*What you are asked to do*:
Taking the line with "- Enable subpixel" as the first and the last line of the entries as the final one, copy that span exactly.

(Supplied records begins)

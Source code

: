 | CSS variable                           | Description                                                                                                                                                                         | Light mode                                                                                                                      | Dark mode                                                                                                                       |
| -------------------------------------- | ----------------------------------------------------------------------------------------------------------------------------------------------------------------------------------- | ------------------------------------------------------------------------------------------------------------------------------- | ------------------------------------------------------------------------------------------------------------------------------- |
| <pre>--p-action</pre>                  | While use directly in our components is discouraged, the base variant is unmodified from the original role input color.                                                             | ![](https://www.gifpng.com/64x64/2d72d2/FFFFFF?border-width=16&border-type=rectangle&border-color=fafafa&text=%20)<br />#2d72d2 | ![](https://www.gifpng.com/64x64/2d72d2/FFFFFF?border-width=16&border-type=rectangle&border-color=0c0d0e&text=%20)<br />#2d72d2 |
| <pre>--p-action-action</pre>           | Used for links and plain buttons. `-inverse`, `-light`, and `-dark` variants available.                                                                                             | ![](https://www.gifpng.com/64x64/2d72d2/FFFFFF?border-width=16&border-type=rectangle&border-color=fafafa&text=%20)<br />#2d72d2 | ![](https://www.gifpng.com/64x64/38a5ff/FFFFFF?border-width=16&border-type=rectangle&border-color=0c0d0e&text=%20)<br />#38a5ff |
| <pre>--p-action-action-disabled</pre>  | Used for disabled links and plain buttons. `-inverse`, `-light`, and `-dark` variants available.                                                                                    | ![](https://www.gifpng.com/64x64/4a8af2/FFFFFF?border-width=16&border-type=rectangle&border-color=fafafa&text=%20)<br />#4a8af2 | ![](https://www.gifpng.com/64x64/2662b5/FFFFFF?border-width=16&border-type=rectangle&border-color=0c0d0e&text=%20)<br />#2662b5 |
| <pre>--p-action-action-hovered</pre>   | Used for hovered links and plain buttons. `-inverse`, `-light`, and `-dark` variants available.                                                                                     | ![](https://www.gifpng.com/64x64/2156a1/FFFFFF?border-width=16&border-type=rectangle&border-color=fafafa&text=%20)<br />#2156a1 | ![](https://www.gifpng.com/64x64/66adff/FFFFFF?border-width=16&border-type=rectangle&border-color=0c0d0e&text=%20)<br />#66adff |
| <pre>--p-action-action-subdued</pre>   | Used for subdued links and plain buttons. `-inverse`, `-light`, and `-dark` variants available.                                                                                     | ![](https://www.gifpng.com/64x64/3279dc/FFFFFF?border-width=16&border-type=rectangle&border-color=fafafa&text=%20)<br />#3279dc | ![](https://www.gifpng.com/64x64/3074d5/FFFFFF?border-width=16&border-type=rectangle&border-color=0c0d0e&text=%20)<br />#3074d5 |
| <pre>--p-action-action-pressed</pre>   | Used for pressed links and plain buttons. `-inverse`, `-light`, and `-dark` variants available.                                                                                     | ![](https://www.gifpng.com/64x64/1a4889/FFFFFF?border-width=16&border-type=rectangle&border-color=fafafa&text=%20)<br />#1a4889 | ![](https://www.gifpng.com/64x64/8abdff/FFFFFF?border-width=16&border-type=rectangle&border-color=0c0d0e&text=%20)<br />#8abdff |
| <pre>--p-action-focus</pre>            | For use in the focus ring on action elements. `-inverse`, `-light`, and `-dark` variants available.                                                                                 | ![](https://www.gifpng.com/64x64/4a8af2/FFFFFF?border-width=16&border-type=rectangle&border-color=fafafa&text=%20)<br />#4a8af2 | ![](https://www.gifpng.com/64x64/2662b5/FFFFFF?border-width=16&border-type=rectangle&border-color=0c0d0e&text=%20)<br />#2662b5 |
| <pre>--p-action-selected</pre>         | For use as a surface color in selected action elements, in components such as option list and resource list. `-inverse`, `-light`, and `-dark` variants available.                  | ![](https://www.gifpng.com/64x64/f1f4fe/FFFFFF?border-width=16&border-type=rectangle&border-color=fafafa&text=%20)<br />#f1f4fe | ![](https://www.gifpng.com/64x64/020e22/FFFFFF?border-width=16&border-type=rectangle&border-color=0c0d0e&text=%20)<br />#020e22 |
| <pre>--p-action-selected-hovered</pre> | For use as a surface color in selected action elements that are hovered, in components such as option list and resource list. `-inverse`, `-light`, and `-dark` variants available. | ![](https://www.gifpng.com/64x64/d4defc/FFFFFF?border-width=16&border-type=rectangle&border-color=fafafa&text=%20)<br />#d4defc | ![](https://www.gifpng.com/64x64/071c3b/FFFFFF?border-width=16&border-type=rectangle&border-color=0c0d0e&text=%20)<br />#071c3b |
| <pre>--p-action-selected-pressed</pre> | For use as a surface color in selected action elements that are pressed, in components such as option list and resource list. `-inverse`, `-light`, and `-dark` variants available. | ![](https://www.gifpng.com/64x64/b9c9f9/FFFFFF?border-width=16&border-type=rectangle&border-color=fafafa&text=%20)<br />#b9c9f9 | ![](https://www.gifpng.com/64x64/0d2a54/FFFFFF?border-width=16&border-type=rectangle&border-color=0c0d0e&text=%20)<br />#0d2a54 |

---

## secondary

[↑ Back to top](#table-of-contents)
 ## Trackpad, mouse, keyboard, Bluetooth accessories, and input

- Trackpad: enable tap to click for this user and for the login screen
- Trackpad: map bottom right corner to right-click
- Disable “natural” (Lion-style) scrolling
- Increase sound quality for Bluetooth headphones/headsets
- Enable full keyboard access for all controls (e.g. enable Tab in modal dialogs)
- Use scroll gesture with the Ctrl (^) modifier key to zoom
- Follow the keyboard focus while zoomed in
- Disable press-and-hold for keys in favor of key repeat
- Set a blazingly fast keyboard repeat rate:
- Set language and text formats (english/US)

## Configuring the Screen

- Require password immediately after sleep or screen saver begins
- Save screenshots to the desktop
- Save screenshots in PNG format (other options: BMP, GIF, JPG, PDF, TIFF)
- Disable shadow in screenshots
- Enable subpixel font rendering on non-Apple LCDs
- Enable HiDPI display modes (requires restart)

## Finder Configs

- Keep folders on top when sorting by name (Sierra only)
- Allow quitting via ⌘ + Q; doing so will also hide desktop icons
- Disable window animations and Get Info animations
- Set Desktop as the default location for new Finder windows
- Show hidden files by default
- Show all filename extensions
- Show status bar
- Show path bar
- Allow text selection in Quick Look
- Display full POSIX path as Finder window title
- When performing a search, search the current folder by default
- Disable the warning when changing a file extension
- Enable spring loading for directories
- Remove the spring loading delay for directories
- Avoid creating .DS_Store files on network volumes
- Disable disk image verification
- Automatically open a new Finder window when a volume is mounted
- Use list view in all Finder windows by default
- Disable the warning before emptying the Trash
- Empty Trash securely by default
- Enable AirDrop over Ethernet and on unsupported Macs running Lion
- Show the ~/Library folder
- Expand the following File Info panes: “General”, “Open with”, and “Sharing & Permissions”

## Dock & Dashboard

(Supplied records ends)

*Worked solution*:
- Enable subpixel font rendering on non-Apple LCDs
- Enable HiDPI display modes (requires restart)

## Finder Configs

- Keep folders on top when sorting by name (Sierra only)
- Allow quitting via ⌘ + Q; doing so will also hide desktop icons
- Disable window animations and Get Info animations
- Set Desktop as the default location for new Finder windows
- Show hidden files by default
- Show all filename extensions
- Show status bar
- Show path bar
- Allow text selection in Quick Look
- Display full POSIX path as Finder window title
- When performing a search, search the current folder by default
- Disable the warning when changing a file extension
- Enable spring loading for directories
- Remove the spring loading delay for directories
- Avoid creating .DS_Store files on network volumes
- Disable disk image verification
- Automatically open a new Finder window when a volume is mounted
- Use list view in all Finder windows by default
- Disable the warning before emptying the Trash
- Empty Trash securely by default
- Enable AirDrop over Ethernet and on unsupported Macs running Lion
- Show the ~/Library folder
- Expand the following File Info panes: “General”, “Open with”, and “Sharing & Permissions”

## Dock & Dashboard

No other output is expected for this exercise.